WHAT YOU WILL DO
In the copy, every record below must appear exactly as given, and no picture may appear.

Dataset entries:
◆ ◆ ◆ ◆
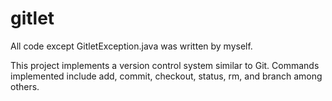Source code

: # gitlet
All code except GitletException.java was written by myself.

This project implements a version control system similar to Git. Commands implemented include add, commit, checkout, status, rm, and branch
among others.
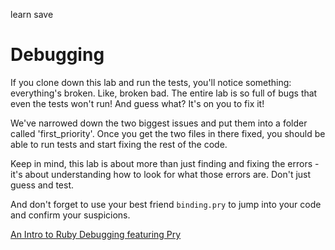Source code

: learn save
# Debugging

If you clone down this lab and run the tests, you'll notice something:
everything's broken. Like, broken bad. The entire lab is so full of bugs that
even the tests won't run!  And guess what?  It's on you to fix it!

We've narrowed down the two biggest issues and put them into a folder called
'first_priority'.  Once you get the two files in there fixed, you should be able
to run tests and start fixing the rest of the code.

Keep in mind, this lab is about more than just finding and fixing the errors -
it's about understanding how to look for what those errors are.  Don't just
guess and test.

And don't forget to use your best friend `binding.pry` to jump into your code
and confirm your suspicions.

  [An Intro to Ruby Debugging featuring Pry](https://medium.com/@TheDickWard/an-intro-to-ruby-debugging-featuring-pry-c931fde69069)
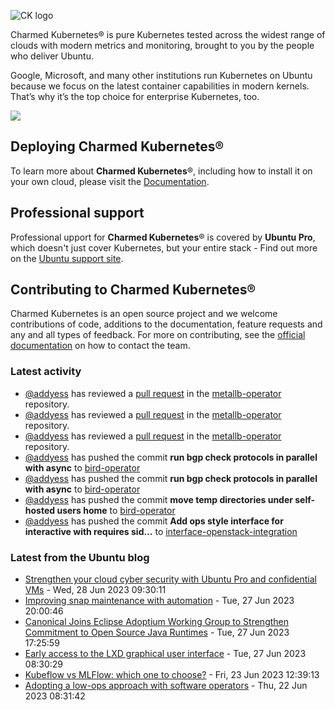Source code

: ![CK logo](https://assets.ubuntu.com/v1/451d4cf4-Charmed+Kubernetes_RGB_onWhite_2022.svg)

Charmed Kubernetes® is pure Kubernetes tested across the widest range of clouds with modern metrics and monitoring, brought to you by the people who deliver Ubuntu.

Google, Microsoft, and many other institutions run Kubernetes on Ubuntu because we focus on the latest container capabilities in modern kernels. That’s why it’s the top choice for enterprise Kubernetes, too.

![](https://assets.ubuntu.com/v1/843c77b6-juju-at-a-glace.svg)

## Deploying Charmed Kubernetes®

To learn more about **Charmed Kubernetes**®, including how to install it on your own cloud, please visit the [Documentation][docs].

## Professional support

Professional upport for **Charmed Kubernetes**® is covered by **Ubuntu Pro**, which doesn't just cover Kubernetes, but your entire stack - Find out more on the [Ubuntu support site](https://ubuntu.com/support).

## Contributing to Charmed Kubernetes®

Charmed Kubernetes is an open source project and we welcome contributions of code, additions to the documentation, feature requests and any and all types of feedback. For more on contributing, see the [official documentation][get-in-touch] on how to contact the team.

<!-- LINKS -->
[docs]: https://ubuntu.com/kubernetes/docs
[get-in-touch]: https://ubuntu.com/kubernetes/docs/get-in-touch

### Latest activity

<!-- activity starts -->
 - [@addyess](https://github.com/addyess) has reviewed a [pull request](https://github.com/charmed-kubernetes/metallb-operator/pull/32) in the [metallb-operator](https://github.com/charmed-kubernetes/metallb-operator) repository.
 - [@addyess](https://github.com/addyess) has reviewed a [pull request](https://github.com/charmed-kubernetes/metallb-operator/pull/32) in the [metallb-operator](https://github.com/charmed-kubernetes/metallb-operator) repository.
 - [@addyess](https://github.com/addyess) has reviewed a [pull request](https://github.com/charmed-kubernetes/metallb-operator/pull/32) in the [metallb-operator](https://github.com/charmed-kubernetes/metallb-operator) repository.
 - [@addyess](https://github.com/addyess) has pushed the commit **run bgp check protocols in parallel with async** to [bird-operator](https://github.com/charmed-kubernetes/bird-operator)
 - [@addyess](https://github.com/addyess) has pushed the commit **run bgp check protocols in parallel with async** to [bird-operator](https://github.com/charmed-kubernetes/bird-operator)
 - [@addyess](https://github.com/addyess) has pushed the commit **move temp directories under self-hosted users home** to [bird-operator](https://github.com/charmed-kubernetes/bird-operator)
 - [@addyess](https://github.com/addyess) has pushed the commit **Add ops style interface for interactive with requires sid...** to [interface-openstack-integration](https://github.com/charmed-kubernetes/interface-openstack-integration)
<!-- activity ends -->

<!-- roadmap starts -->

<!-- roadmap ends -->

### Latest from the Ubuntu blog

<!-- blog starts -->
* [Strengthen your cloud cyber security with Ubuntu Pro and confidential VMs](https://ubuntu.com//blog/cloud-cyber-security-with-ubuntu-pro-confidential-vms) - Wed, 28 Jun 2023 09:30:11 
* [Improving snap maintenance with automation](https://ubuntu.com//blog/improving-snap-maintenance-with-automation) - Tue, 27 Jun 2023 20:00:46 
* [Canonical Joins Eclipse Adoptium Working Group to Strengthen Commitment to Open Source Java Runtimes](https://ubuntu.com//blog/canonical-joins-eclipse-adoptium-working-group-to-strengthen-commitment-to-open-source-java-runtimes) - Tue, 27 Jun 2023 17:25:59 
* [Early access to the LXD graphical user interface](https://ubuntu.com//blog/lxd_ui) - Tue, 27 Jun 2023 08:30:29 
* [Kubeflow vs MLFlow: which one to choose?](https://ubuntu.com//blog/kubeflow-vs-mlflow) - Fri, 23 Jun 2023 12:39:13 
* [Adopting a low-ops approach with software operators](https://ubuntu.com//blog/low-ops-with-software-operators) - Thu, 22 Jun 2023 08:31:42 
<!-- blog ends -->
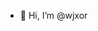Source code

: - 👋 Hi, I’m @wjxor

<!---
wjxor/wjxor is a ✨ special ✨ repository because its `README.md` (this file) appears on your GitHub profile.
You can click the Preview link to take a look at your changes.
--->
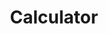 ---
title: Calculator
layout: DemoLayout
pageClass: customDemoPage
pie: "@pie-element/calculator@2.0.3"
model:
    id: '1'
    element: 'pie-element-calculator'
    mode: 'scientific'
---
◆ ◆ ◆ ◆
RESULT OF THE TASK
Source code

: # gitlet
All code except GitletException.java was written by myself.

This project implements a version control system similar to Git. Commands implemented include add, commit, checkout, status, rm, and branch
among others.
Source code

: learn save
# Debugging

If you clone down this lab and run the tests, you'll notice something:
everything's broken. Like, broken bad. The entire lab is so full of bugs that
even the tests won't run!  And guess what?  It's on you to fix it!

We've narrowed down the two biggest issues and put them into a folder called
'first_priority'.  Once you get the two files in there fixed, you should be able
to run tests and start fixing the rest of the code.

Keep in mind, this lab is about more than just finding and fixing the errors -
it's about understanding how to look for what those errors are.  Don't just
guess and test.

And don't forget to use your best friend `binding.pry` to jump into your code
and confirm your suspicions.

  [An Intro to Ruby Debugging featuring Pry](https://medium.com/@TheDickWard/an-intro-to-ruby-debugging-featuring-pry-c931fde69069)
Source code

: ![CK logo](https://assets.ubuntu.com/v1/451d4cf4-Charmed+Kubernetes_RGB_onWhite_2022.svg)

Charmed Kubernetes® is pure Kubernetes tested across the widest range of clouds with modern metrics and monitoring, brought to you by the people who deliver Ubuntu.

Google, Microsoft, and many other institutions run Kubernetes on Ubuntu because we focus on the latest container capabilities in modern kernels. That’s why it’s the top choice for enterprise Kubernetes, too.

![](https://assets.ubuntu.com/v1/843c77b6-juju-at-a-glace.svg)

## Deploying Charmed Kubernetes®

To learn more about **Charmed Kubernetes**®, including how to install it on your own cloud, please visit the [Documentation][docs].

## Professional support

Professional upport for **Charmed Kubernetes**® is covered by **Ubuntu Pro**, which doesn't just cover Kubernetes, but your entire stack - Find out more on the [Ubuntu support site](https://ubuntu.com/support).

## Contributing to Charmed Kubernetes®

Charmed Kubernetes is an open source project and we welcome contributions of code, additions to the documentation, feature requests and any and all types of feedback. For more on contributing, see the [official documentation][get-in-touch] on how to contact the team.

<!-- LINKS -->
[docs]: https://ubuntu.com/kubernetes/docs
[get-in-touch]: https://ubuntu.com/kubernetes/docs/get-in-touch

### Latest activity

<!-- activity starts -->
 - [@addyess](https://github.com/addyess) has reviewed a [pull request](https://github.com/charmed-kubernetes/metallb-operator/pull/32) in the [metallb-operator](https://github.com/charmed-kubernetes/metallb-operator) repository.
 - [@addyess](https://github.com/addyess) has reviewed a [pull request](https://github.com/charmed-kubernetes/metallb-operator/pull/32) in the [metallb-operator](https://github.com/charmed-kubernetes/metallb-operator) repository.
 - [@addyess](https://github.com/addyess) has reviewed a [pull request](https://github.com/charmed-kubernetes/metallb-operator/pull/32) in the [metallb-operator](https://github.com/charmed-kubernetes/metallb-operator) repository.
 - [@addyess](https://github.com/addyess) has pushed the commit **run bgp check protocols in parallel with async** to [bird-operator](https://github.com/charmed-kubernetes/bird-operator)
 - [@addyess](https://github.com/addyess) has pushed the commit **run bgp check protocols in parallel with async** to [bird-operator](https://github.com/charmed-kubernetes/bird-operator)
 - [@addyess](https://github.com/addyess) has pushed the commit **move temp directories under self-hosted users home** to [bird-operator](https://github.com/charmed-kubernetes/bird-operator)
 - [@addyess](https://github.com/addyess) has pushed the commit **Add ops style interface for interactive with requires sid...** to [interface-openstack-integration](https://github.com/charmed-kubernetes/interface-openstack-integration)
<!-- activity ends -->

<!-- roadmap starts -->

<!-- roadmap ends -->

### Latest from the Ubuntu blog

<!-- blog starts -->
* [Strengthen your cloud cyber security with Ubuntu Pro and confidential VMs](https://ubuntu.com//blog/cloud-cyber-security-with-ubuntu-pro-confidential-vms) - Wed, 28 Jun 2023 09:30:11 
* [Improving snap maintenance with automation](https://ubuntu.com//blog/improving-snap-maintenance-with-automation) - Tue, 27 Jun 2023 20:00:46 
* [Canonical Joins Eclipse Adoptium Working Group to Strengthen Commitment to Open Source Java Runtimes](https://ubuntu.com//blog/canonical-joins-eclipse-adoptium-working-group-to-strengthen-commitment-to-open-source-java-runtimes) - Tue, 27 Jun 2023 17:25:59 
* [Early access to the LXD graphical user interface](https://ubuntu.com//blog/lxd_ui) - Tue, 27 Jun 2023 08:30:29 
* [Kubeflow vs MLFlow: which one to choose?](https://ubuntu.com//blog/kubeflow-vs-mlflow) - Fri, 23 Jun 2023 12:39:13 
* [Adopting a low-ops approach with software operators](https://ubuntu.com//blog/low-ops-with-software-operators) - Thu, 22 Jun 2023 08:31:42 
<!-- blog ends -->
Source code

: - 👋 Hi, I’m @wjxor

<!---
wjxor/wjxor is a ✨ special ✨ repository because its `README.md` (this file) appears on your GitHub profile.
You can click the Preview link to take a look at your changes.
--->
 ---
title: Calculator
layout: DemoLayout
pageClass: customDemoPage
pie: "@pie-element/calculator@2.0.3"
model:
    id: '1'
    element: 'pie-element-calculator'
    mode: 'scientific'
---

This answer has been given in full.